The principal said the students had named a poet whom they believed featured in English paper 2. The students had sat English paper 1 that morning and were due to sit paper 2 on the morning of June 4. It subsequently emerged names of three poets on paper 2 were known as well as a question on Macbeth related to "deception".
The SEC's worst fears were confirmed in internet posts on exam-related sites and the paper had to be postponed until June 6 at considerable inconvenience to the SEC and considerable distress to 53,000 Leaving Certificate students. An investigation into the breach confirmed human error was responsible. The superintendent in the centre had not adhered to detailed security procedures set out by the SEC and, after mistakenly distributing the wrong paper to 46 students, failed to notify anyone about the breach. He subsequently claimed he did not believe students had seen details of paper 2 because he retrieved the papers immediately.
However CCTV footage showed a 25-second time lapse and a three-minute delay retrieving a paper from a second exam room.
A number of options were considered after the SEC was satisfied the paper had been compromised, including maintaining the exam schedule using an alternative paper, but An Post could not guarantee delivery to every exam centre by 9.30am on June 4. The SEC also looked at postponing the exam to Saturday, June 13, but this was ruled out because the majority of students would have completed their exams by then "and would have made holiday and other commitments". June 6 was chosen. The superintendent responsible for the error was interviewed by Dónall Mac Diarmada, Examinations and Assessment Manager, who had visited the exam centre that morning but had not been informed about the mix-up.
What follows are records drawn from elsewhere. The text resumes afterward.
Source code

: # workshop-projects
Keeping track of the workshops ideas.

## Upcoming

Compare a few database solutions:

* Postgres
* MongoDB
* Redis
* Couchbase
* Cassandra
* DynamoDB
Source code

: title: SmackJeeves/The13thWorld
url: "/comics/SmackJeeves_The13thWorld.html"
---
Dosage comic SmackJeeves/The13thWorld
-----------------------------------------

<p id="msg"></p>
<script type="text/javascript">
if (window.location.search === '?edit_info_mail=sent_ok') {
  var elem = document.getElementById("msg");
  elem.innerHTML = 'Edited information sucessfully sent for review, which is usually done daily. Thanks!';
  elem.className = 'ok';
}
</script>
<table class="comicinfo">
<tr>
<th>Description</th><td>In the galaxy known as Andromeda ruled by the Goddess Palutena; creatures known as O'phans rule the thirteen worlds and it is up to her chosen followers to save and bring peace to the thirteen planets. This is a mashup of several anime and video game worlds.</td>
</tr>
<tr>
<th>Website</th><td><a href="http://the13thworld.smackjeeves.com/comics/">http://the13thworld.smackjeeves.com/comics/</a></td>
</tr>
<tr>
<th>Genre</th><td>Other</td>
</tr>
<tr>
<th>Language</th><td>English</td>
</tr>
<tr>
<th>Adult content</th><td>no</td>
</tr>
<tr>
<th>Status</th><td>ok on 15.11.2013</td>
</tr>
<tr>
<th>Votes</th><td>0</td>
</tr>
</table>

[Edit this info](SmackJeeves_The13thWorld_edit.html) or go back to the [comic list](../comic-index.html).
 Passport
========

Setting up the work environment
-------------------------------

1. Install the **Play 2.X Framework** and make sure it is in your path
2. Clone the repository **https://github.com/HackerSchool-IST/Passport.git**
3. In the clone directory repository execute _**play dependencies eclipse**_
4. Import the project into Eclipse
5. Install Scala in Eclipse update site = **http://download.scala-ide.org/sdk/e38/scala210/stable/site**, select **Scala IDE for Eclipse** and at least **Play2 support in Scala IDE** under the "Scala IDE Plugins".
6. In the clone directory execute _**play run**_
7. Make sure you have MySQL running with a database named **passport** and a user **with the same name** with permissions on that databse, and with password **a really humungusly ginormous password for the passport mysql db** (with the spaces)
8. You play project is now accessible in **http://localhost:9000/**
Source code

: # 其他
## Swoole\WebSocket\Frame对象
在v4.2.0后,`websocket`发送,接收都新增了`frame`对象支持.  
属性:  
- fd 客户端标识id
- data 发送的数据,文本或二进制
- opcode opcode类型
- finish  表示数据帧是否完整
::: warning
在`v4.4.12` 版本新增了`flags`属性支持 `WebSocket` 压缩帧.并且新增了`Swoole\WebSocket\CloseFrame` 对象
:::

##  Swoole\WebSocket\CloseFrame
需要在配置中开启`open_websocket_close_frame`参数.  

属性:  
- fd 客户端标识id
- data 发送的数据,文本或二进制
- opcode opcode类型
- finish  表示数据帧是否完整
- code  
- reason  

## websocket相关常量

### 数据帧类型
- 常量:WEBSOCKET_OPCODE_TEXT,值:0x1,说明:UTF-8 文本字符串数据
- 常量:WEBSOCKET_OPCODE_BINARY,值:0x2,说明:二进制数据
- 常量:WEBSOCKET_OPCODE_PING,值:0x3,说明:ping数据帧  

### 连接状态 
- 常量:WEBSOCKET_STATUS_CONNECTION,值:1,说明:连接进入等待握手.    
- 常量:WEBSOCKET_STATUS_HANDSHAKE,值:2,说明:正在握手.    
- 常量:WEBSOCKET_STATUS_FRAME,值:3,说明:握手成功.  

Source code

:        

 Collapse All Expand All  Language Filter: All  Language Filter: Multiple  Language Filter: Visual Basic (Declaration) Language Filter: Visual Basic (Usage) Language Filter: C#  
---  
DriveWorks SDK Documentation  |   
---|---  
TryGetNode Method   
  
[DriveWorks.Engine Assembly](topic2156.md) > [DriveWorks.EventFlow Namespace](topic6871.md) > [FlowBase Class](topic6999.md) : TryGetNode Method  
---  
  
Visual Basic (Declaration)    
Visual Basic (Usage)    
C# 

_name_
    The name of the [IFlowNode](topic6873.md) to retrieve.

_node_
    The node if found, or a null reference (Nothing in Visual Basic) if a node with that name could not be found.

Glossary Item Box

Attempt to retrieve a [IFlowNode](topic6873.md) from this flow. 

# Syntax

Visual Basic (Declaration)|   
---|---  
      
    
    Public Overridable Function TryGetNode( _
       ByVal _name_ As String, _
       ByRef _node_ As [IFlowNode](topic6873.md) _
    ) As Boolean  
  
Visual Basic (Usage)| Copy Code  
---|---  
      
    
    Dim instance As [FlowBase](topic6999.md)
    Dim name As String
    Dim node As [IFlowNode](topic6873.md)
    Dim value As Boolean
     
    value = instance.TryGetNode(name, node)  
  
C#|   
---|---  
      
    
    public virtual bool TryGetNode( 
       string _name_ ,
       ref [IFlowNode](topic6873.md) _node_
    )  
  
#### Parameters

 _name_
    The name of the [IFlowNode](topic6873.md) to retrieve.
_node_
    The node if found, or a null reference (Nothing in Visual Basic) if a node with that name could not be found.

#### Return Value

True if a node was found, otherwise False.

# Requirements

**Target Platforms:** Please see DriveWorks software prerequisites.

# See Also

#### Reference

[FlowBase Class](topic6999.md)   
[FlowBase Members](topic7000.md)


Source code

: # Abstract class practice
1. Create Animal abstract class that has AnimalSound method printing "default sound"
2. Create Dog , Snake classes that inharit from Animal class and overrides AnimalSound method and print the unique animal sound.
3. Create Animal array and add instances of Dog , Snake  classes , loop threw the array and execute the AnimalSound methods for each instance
He said the man was upset and "very contrite".
The report recommends making a specific direction to superintendents to contact the SEC immediately if there is any risk that the integrity of an exam may have been compromised. It also recommends a review of its training for superintendents.
Yesterday Education Minister Batt O'Keeffe said: "We must acknowledge that the exams process is heavily dependent on human input and, as such, the risk of error can never be entirely eliminated." He said the SEC would continue to review procedures.
The report recommends any subject composed of two written examination papers be scheduled so that both exams take place on the same day. The report also recommends an exam centre attendant, and not two students as is currently the practice, be used to verify that correct procedures are followed when opening exam papers.